● **Exercise**
Write out the entries below once more, exactly, with the pictures left out.

● **Input data**
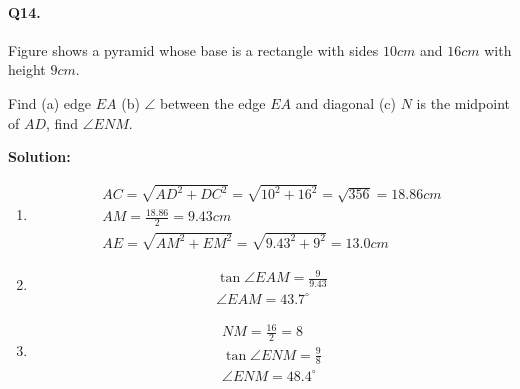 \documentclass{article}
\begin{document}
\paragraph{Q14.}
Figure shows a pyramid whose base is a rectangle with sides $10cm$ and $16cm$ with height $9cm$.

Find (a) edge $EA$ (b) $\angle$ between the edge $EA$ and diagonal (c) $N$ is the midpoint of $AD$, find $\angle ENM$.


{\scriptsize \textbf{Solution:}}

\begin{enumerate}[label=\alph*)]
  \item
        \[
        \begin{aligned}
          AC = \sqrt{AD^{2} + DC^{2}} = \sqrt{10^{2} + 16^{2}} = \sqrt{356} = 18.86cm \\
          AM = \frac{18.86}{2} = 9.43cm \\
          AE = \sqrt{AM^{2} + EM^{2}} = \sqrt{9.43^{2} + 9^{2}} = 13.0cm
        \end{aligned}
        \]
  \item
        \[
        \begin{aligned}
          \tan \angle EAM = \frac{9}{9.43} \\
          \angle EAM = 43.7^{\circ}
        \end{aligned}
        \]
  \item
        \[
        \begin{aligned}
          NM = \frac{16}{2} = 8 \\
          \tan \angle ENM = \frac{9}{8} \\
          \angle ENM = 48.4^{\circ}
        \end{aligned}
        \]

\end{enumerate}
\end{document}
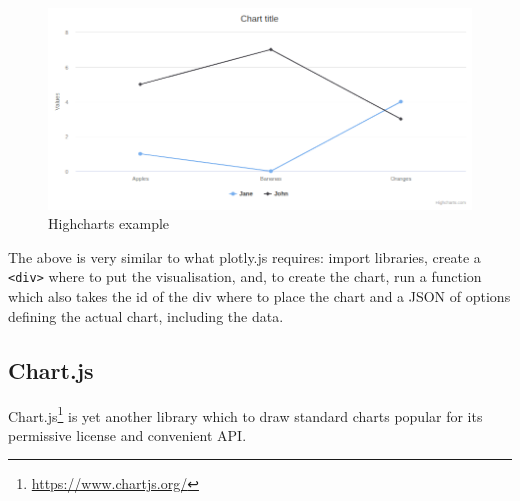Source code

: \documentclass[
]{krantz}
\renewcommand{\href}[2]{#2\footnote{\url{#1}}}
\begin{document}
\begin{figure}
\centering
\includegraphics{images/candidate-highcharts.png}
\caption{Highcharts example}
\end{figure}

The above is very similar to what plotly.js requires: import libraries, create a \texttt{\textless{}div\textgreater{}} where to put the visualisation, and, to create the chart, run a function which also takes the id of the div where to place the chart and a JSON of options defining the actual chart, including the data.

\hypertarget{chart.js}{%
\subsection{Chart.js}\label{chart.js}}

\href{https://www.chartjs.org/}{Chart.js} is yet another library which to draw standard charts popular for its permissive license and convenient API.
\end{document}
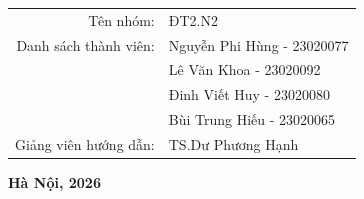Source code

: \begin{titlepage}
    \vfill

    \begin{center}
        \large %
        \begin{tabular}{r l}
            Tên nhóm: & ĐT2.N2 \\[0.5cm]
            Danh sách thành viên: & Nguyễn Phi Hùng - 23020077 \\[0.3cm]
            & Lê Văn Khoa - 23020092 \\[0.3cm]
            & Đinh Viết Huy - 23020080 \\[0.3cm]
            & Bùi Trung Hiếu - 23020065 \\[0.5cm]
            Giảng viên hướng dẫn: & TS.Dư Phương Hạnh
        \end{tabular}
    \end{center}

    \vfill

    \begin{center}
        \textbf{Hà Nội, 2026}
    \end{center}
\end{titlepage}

● **Task response**
 \documentclass{article}
\begin{document}
\paragraph{Q14.}
Figure shows a pyramid whose base is a rectangle with sides $10cm$ and $16cm$ with height $9cm$.

Find (a) edge $EA$ (b) $\angle$ between the edge $EA$ and diagonal (c) $N$ is the midpoint of $AD$, find $\angle ENM$.


{\scriptsize \textbf{Solution:}}

\begin{enumerate}[label=\alph*)]
  \item
        \[
        \begin{aligned}
          AC = \sqrt{AD^{2} + DC^{2}} = \sqrt{10^{2} + 16^{2}} = \sqrt{356} = 18.86cm \\
          AM = \frac{18.86}{2} = 9.43cm \\
          AE = \sqrt{AM^{2} + EM^{2}} = \sqrt{9.43^{2} + 9^{2}} = 13.0cm
        \end{aligned}
        \]
  \item
        \[
        \begin{aligned}
          \tan \angle EAM = \frac{9}{9.43} \\
          \angle EAM = 43.7^{\circ}
        \end{aligned}
        \]
  \item
        \[
        \begin{aligned}
          NM = \frac{16}{2} = 8 \\
          \tan \angle ENM = \frac{9}{8} \\
          \angle ENM = 48.4^{\circ}
        \end{aligned}
        \]

\end{enumerate}
\end{document}
Source code

: \documentclass[
]{krantz}
\renewcommand{\href}[2]{#2\footnote{\url{#1}}}
\begin{document}
\begin{figure}
\centering
\includegraphics{images/candidate-highcharts.png}
\caption{Highcharts example}
\end{figure}

The above is very similar to what plotly.js requires: import libraries, create a \texttt{\textless{}div\textgreater{}} where to put the visualisation, and, to create the chart, run a function which also takes the id of the div where to place the chart and a JSON of options defining the actual chart, including the data.

\hypertarget{chart.js}{%
\subsection{Chart.js}\label{chart.js}}

\href{https://www.chartjs.org/}{Chart.js} is yet another library which to draw standard charts popular for its permissive license and convenient API.
\end{document}
Source code

: \begin{titlepage}
    \vfill

    \begin{center}
        \large %
        \begin{tabular}{r l}
            Tên nhóm: & ĐT2.N2 \\[0.5cm]
            Danh sách thành viên: & Nguyễn Phi Hùng - 23020077 \\[0.3cm]
            & Lê Văn Khoa - 23020092 \\[0.3cm]
            & Đinh Viết Huy - 23020080 \\[0.3cm]
            & Bùi Trung Hiếu - 23020065 \\[0.5cm]
            Giảng viên hướng dẫn: & TS.Dư Phương Hạnh
        \end{tabular}
    \end{center}

    \vfill

    \begin{center}
        \textbf{Hà Nội, 2026}
    \end{center}
\end{titlepage}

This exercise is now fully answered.